Mid-sized IT firm Mindtree on Monday posted a 7.2% rise in net profit at Rs 150.9 crore for the December quarter on strong growth across segments, and also announced a recast of its top management.
The Bengaluru-based company's net profit stood at Rs 140.8 crore in the year-ago period. The company has reshuffled its management structure at the top level by elevating its CEO and Managing Director Krishnakumar Natarajan as the Executive Chairman, following the stepping down of co-founder Subroto Bagchi. Executive Director and Head Enterprise Service Lines Rostow Ravanan will replace Natarajan, while Bagchi will continue as an independent director.
Mindtree also announced the acquisition of Magnet 360 for $50 million in cash, a move aimed at addressing the fast-growing cloud-based services market.
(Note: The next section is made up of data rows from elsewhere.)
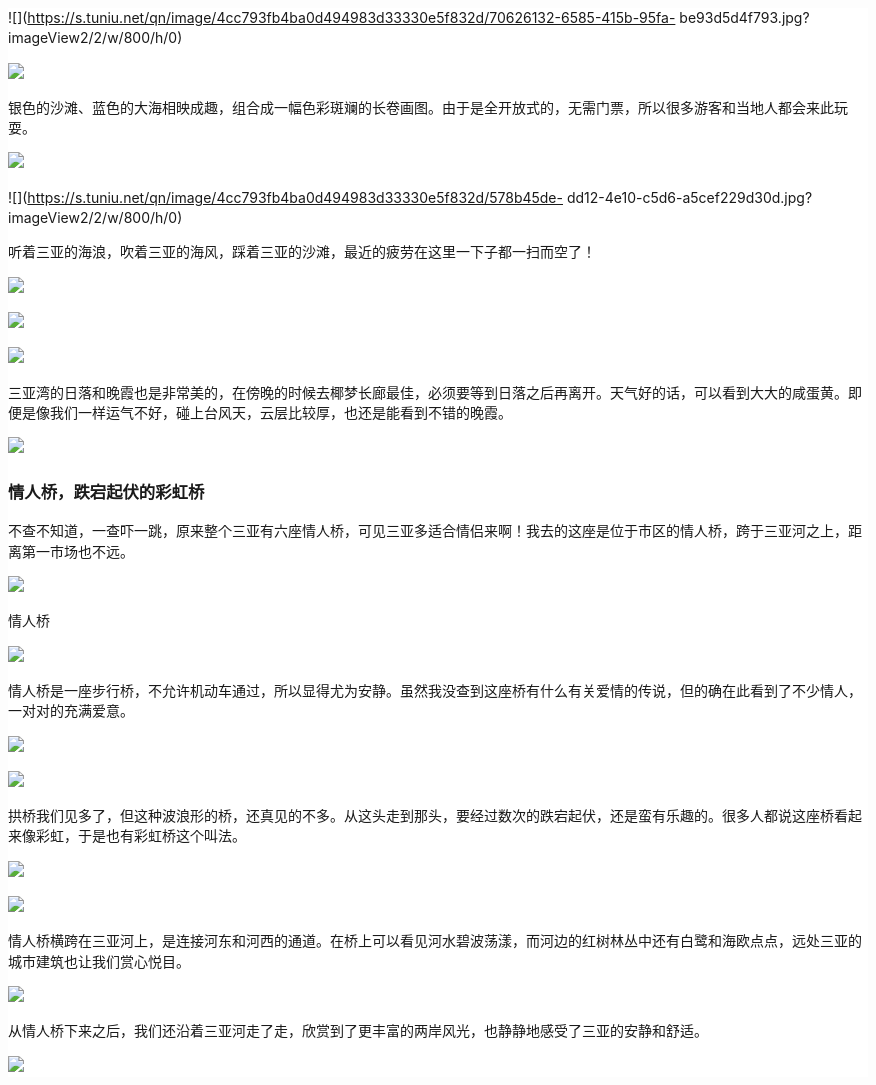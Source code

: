 ![](https://s.tuniu.net/qn/image/4cc793fb4ba0d494983d33330e5f832d/70626132-6585-415b-95fa-
be93d5d4f793.jpg?imageView2/2/w/800/h/0)

![](https://s.tuniu.net/qn/image/4cc793fb4ba0d494983d33330e5f832d/d2bf4d6b-004f-454c-c977-25260d10a72c.jpg?imageView2/2/w/800/h/0)

银色的沙滩、蓝色的大海相映成趣，组合成一幅色彩斑斓的长卷画图。由于是全开放式的，无需门票，所以很多游客和当地人都会来此玩耍。

![](https://s.tuniu.net/qn/image/4cc793fb4ba0d494983d33330e5f832d/286b1f03-2cb4-4312-a9c1-fa6dd7c1091e.jpg?imageView2/2/w/800/h/0)

![](https://s.tuniu.net/qn/image/4cc793fb4ba0d494983d33330e5f832d/578b45de-
dd12-4e10-c5d6-a5cef229d30d.jpg?imageView2/2/w/800/h/0)

听着三亚的海浪，吹着三亚的海风，踩着三亚的沙滩，最近的疲劳在这里一下子都一扫而空了！

![](https://s.tuniu.net/qn/image/4cc793fb4ba0d494983d33330e5f832d/60660932-d625-4c5e-cae3-4d7c10fc49f4.jpg?imageView2/2/w/800/h/0)

![](https://s.tuniu.net/qn/image/4cc793fb4ba0d494983d33330e5f832d/9766e5ba-2e49-4b19-9f3d-c65a13a9e9d4.jpg?imageView2/2/w/800/h/0)

![](https://s.tuniu.net/qn/image/4cc793fb4ba0d494983d33330e5f832d/456cf4ab-8e73-462a-f6cd-626e62826905.jpg?imageView2/2/w/800/h/0)

三亚湾的日落和晚霞也是非常美的，在傍晚的时候去椰梦长廊最佳，必须要等到日落之后再离开。天气好的话，可以看到大大的咸蛋黄。即便是像我们一样运气不好，碰上台风天，云层比较厚，也还是能看到不错的晚霞。

![](https://s.tuniu.net/qn/image/4cc793fb4ba0d494983d33330e5f832d/8e3b0d8b-a125-4d84-9f5e-75ece62d7baf.jpg?imageView2/2/w/800/h/0)

### 情人桥，跌宕起伏的彩虹桥

不查不知道，一查吓一跳，原来整个三亚有六座情人桥，可见三亚多适合情侣来啊！我去的这座是位于市区的情人桥，跨于三亚河之上，距离第一市场也不远。

![](https://s.tuniu.net/qn/image/4cc793fb4ba0d494983d33330e5f832d/93b54206-3844-4c72-be7f-eb4b0e35404e.jpg?imageView2/2/w/800/h/0)

情人桥

![](https://s.tuniu.net/qn/image/4cc793fb4ba0d494983d33330e5f832d/0929122b-8084-4f9c-db2a-1b11c95d30e9.jpg?imageView2/2/w/800/h/0)

情人桥是一座步行桥，不允许机动车通过，所以显得尤为安静。虽然我没查到这座桥有什么有关爱情的传说，但的确在此看到了不少情人，一对对的充满爱意。

![](https://s.tuniu.net/qn/image/4cc793fb4ba0d494983d33330e5f832d/40db9e95-74fc-42e2-9b15-4779875daf01.jpg?imageView2/2/w/800/h/0)

![](https://s.tuniu.net/qn/image/4cc793fb4ba0d494983d33330e5f832d/bb7be167-39f4-4220-8d36-2e769a890295.jpg?imageView2/2/w/800/h/0)

拱桥我们见多了，但这种波浪形的桥，还真见的不多。从这头走到那头，要经过数次的跌宕起伏，还是蛮有乐趣的。很多人都说这座桥看起来像彩虹，于是也有彩虹桥这个叫法。

![](https://s.tuniu.net/qn/image/4cc793fb4ba0d494983d33330e5f832d/1af140dd-44fa-4dda-e0fa-e966ec9058a8.jpg?imageView2/2/w/800/h/0)

![](https://s.tuniu.net/qn/image/4cc793fb4ba0d494983d33330e5f832d/1181e961-4eb7-483b-d11f-79b2fd25b341.jpg?imageView2/2/w/800/h/0)

情人桥横跨在三亚河上，是连接河东和河西的通道。在桥上可以看见河水碧波荡漾，而河边的红树林丛中还有白鹭和海欧点点，远处三亚的城市建筑也让我们赏心悦目。

![](https://s.tuniu.net/qn/image/4cc793fb4ba0d494983d33330e5f832d/4ec07fe6-97e3-4602-b980-6fe506e14228.jpg?imageView2/2/w/800/h/0)

从情人桥下来之后，我们还沿着三亚河走了走，欣赏到了更丰富的两岸风光，也静静地感受了三亚的安静和舒适。

![](https://s.tuniu.net/qn/image/4cc793fb4ba0d494983d33330e5f832d/e3462596-0274-4872-d51d-3edd4c3ab006.jpg?imageView2/2/w/800/h/0)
Mindtree's revenue increased 33.2% to Rs 1,214.5 crore for the said quarter from Rs 911.7 crore in the year-ago period. Talking about the quarter, Natarajan said: "We saw good revenue growth in Q3 as we continue to strike the right chord with our clients. This broad-based result reflects the ongoing momentum of our key focus areas such as Digital and Managed Services."
In dollar terms, the firm reported a 0.2% growth in net profit at $22.8 million and 24.8% rise in revenue to $184.4 million. It had 294 active clients and 16,243 employees (addition of 1,306 employees at gross level) as of December 31, 2015. The trailing 12 months attrition stood at 16%.
Retail, CPG and Manufacturing accounted for Rs 247.3 crore, while BFSI and Technology, Media and Services contributed Rs 305 crore and Rs 367.1 crore to revenues during the quarter. Travel & Hospitality segment accounted for Rs 105.3 crore.
Mindtree has recommended an issue of bonus shares in the ratio of 1:1 (one additional equity share for every existing equity share). This is the second bonus shares issue in the last two years. It has recommended an interim dividend of Rs 4 per equity share of par value Rs 10 each) for the said quarter.
On the acquisition, Natarajan said the $50 million consideration includes an upfront payment of $37 million and earn out and additional payout of up to $13 million over the next two years.